%%

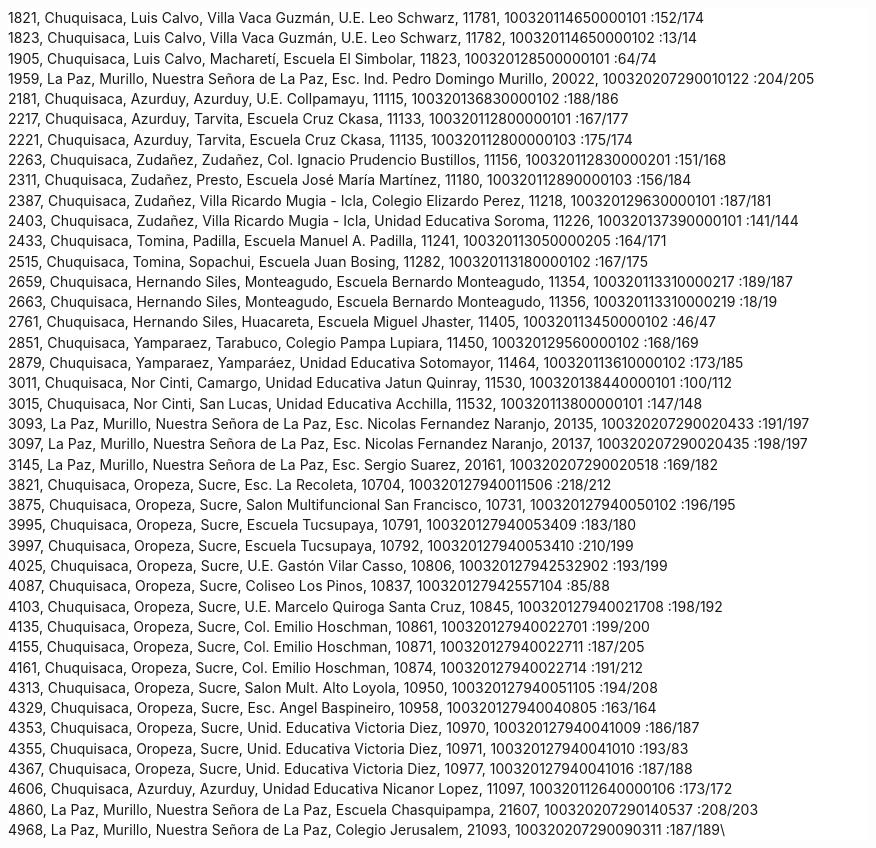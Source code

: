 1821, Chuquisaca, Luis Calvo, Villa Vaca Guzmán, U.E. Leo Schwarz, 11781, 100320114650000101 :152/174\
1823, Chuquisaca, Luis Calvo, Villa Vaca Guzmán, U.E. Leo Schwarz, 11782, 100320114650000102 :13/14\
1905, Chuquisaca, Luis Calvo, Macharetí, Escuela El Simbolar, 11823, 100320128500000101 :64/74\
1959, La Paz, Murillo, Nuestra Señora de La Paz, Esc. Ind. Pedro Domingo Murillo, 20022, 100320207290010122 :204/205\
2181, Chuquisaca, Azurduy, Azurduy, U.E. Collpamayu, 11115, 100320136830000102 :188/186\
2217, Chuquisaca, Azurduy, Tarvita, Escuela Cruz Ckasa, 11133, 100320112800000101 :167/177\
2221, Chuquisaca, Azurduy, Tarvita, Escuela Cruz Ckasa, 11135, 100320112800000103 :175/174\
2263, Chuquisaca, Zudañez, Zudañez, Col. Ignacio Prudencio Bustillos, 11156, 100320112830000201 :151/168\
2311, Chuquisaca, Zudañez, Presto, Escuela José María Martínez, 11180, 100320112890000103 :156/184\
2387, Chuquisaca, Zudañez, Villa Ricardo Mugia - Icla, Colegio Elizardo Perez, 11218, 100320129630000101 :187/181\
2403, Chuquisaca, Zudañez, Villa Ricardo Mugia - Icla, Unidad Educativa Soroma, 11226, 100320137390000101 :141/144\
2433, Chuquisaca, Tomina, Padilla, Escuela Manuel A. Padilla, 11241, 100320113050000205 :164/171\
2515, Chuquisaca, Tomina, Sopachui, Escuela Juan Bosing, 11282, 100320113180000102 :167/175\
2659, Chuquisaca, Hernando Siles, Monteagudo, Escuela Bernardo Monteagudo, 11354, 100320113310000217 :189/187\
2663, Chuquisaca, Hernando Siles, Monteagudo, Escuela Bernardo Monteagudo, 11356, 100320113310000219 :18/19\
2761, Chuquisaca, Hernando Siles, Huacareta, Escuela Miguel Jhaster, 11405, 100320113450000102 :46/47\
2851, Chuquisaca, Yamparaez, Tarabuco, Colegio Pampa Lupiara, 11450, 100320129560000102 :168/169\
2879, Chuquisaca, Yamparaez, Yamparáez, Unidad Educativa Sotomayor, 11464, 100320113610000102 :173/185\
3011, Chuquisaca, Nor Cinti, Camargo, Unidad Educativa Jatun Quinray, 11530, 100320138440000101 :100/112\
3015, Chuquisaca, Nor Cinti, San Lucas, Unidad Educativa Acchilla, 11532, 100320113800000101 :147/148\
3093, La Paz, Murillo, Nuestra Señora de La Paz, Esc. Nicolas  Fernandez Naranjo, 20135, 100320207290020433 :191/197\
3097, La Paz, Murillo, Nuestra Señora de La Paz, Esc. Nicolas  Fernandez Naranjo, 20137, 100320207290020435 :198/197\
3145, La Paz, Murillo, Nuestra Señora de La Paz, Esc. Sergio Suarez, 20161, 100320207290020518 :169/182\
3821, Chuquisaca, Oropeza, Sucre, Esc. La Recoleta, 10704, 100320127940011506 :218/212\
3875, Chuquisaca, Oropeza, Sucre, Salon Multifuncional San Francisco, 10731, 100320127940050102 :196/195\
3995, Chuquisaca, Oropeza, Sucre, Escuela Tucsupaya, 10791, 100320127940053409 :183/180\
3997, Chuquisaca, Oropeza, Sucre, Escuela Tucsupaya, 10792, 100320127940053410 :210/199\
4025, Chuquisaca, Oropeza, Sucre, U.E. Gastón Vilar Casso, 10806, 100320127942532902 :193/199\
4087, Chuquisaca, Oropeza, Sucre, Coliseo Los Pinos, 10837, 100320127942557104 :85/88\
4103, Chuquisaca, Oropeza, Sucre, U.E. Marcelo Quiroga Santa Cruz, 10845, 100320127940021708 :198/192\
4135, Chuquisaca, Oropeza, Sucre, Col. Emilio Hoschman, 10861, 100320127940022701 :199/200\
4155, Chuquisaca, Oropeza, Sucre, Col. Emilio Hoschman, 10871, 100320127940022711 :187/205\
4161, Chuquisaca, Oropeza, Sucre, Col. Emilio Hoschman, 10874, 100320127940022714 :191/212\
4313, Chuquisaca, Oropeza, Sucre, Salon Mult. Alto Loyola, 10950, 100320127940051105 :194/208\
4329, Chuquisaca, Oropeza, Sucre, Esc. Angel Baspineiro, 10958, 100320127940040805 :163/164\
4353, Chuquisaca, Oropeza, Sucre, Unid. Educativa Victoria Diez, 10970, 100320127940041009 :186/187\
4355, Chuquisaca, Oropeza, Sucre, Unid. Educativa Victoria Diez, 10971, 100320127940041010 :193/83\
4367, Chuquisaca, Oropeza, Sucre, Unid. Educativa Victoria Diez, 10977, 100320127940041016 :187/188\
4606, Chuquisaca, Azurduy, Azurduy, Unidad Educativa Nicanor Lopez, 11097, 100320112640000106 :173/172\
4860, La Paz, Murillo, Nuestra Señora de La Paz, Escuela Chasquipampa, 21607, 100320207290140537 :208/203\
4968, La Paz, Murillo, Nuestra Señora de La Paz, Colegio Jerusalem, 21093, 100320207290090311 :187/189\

%%
%%

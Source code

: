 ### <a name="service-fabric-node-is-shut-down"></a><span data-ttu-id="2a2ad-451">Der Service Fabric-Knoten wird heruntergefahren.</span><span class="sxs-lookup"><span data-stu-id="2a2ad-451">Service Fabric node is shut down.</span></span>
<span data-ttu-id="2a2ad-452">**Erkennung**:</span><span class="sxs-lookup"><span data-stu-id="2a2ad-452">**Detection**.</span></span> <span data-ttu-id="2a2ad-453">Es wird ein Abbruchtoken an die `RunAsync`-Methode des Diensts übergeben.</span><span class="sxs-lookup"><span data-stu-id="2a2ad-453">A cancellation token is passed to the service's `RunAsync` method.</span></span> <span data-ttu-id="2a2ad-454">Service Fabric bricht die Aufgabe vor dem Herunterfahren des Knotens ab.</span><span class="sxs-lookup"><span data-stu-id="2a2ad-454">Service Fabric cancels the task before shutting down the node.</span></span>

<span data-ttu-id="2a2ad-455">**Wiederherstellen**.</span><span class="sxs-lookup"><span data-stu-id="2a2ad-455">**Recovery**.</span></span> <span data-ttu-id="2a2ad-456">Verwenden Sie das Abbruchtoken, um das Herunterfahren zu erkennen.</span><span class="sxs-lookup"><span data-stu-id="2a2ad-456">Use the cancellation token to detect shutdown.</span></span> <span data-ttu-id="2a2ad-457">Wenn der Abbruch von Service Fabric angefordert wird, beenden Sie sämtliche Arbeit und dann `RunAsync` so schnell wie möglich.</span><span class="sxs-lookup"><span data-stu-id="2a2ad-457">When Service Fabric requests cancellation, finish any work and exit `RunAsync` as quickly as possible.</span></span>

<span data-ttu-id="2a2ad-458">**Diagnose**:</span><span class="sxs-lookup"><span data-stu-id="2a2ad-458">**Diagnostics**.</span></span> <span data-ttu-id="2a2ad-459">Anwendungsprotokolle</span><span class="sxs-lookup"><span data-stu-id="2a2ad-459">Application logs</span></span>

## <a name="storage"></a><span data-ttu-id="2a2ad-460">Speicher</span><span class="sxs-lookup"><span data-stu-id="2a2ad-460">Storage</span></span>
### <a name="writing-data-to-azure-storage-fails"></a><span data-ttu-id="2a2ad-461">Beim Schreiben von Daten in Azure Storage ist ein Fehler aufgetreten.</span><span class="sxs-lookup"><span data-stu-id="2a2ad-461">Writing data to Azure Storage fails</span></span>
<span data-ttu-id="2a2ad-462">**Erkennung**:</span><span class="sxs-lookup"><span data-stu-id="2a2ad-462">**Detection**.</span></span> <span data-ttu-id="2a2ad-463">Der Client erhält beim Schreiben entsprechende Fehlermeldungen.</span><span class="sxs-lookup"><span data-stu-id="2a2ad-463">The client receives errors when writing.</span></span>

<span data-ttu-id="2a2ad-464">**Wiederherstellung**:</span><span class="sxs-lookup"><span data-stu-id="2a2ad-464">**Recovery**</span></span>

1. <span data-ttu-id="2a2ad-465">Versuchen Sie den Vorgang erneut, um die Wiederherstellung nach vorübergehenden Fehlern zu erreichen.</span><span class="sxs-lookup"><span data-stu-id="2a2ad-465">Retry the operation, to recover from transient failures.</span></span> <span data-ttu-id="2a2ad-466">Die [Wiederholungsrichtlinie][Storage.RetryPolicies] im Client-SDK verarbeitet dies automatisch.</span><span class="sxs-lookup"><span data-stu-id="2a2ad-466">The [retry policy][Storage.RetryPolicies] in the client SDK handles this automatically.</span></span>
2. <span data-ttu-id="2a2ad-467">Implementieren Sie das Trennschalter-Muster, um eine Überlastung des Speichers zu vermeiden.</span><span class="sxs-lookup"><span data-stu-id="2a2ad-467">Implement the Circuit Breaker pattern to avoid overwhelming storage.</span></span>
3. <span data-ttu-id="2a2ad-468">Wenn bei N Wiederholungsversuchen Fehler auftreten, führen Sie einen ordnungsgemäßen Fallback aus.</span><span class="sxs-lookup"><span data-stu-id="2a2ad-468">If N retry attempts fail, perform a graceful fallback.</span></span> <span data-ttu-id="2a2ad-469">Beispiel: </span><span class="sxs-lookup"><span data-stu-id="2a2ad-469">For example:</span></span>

%%
%%

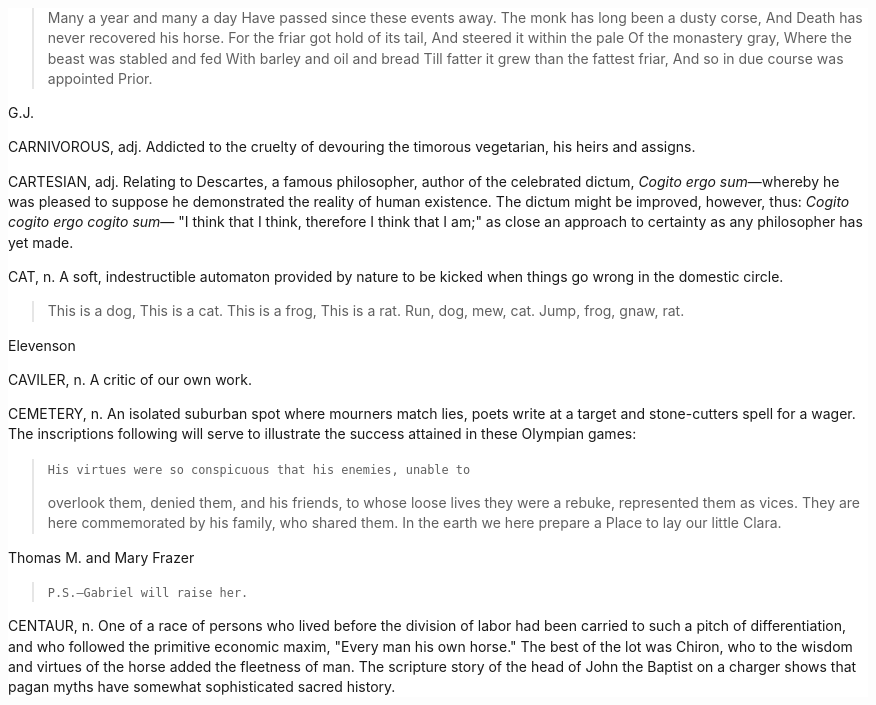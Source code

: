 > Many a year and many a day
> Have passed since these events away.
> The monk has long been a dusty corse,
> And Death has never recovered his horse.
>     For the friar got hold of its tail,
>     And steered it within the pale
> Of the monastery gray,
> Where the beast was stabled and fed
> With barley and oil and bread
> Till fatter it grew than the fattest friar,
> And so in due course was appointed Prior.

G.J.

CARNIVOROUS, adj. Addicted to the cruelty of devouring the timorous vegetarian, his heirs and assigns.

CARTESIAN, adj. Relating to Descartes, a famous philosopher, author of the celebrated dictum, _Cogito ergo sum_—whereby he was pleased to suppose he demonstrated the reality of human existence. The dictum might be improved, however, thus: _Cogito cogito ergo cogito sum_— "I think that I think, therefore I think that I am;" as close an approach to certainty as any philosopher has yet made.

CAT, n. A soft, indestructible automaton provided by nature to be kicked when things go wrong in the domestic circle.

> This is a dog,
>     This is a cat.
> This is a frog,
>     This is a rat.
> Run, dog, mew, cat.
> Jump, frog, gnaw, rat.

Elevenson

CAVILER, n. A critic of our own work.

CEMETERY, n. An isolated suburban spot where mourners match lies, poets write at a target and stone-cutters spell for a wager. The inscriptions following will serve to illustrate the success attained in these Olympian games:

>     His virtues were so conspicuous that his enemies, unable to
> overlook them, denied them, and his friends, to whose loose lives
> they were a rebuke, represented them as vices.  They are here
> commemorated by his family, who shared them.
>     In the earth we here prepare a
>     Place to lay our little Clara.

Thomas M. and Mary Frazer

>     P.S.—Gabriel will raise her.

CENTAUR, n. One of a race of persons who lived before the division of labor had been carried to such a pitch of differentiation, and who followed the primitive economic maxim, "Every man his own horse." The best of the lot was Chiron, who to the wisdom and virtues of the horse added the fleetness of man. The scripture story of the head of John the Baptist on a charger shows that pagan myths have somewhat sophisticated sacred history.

%%

What is being asked = A single figure is required: the number of lines above in which the word "Cinti" occurs.

Exercise answer = 2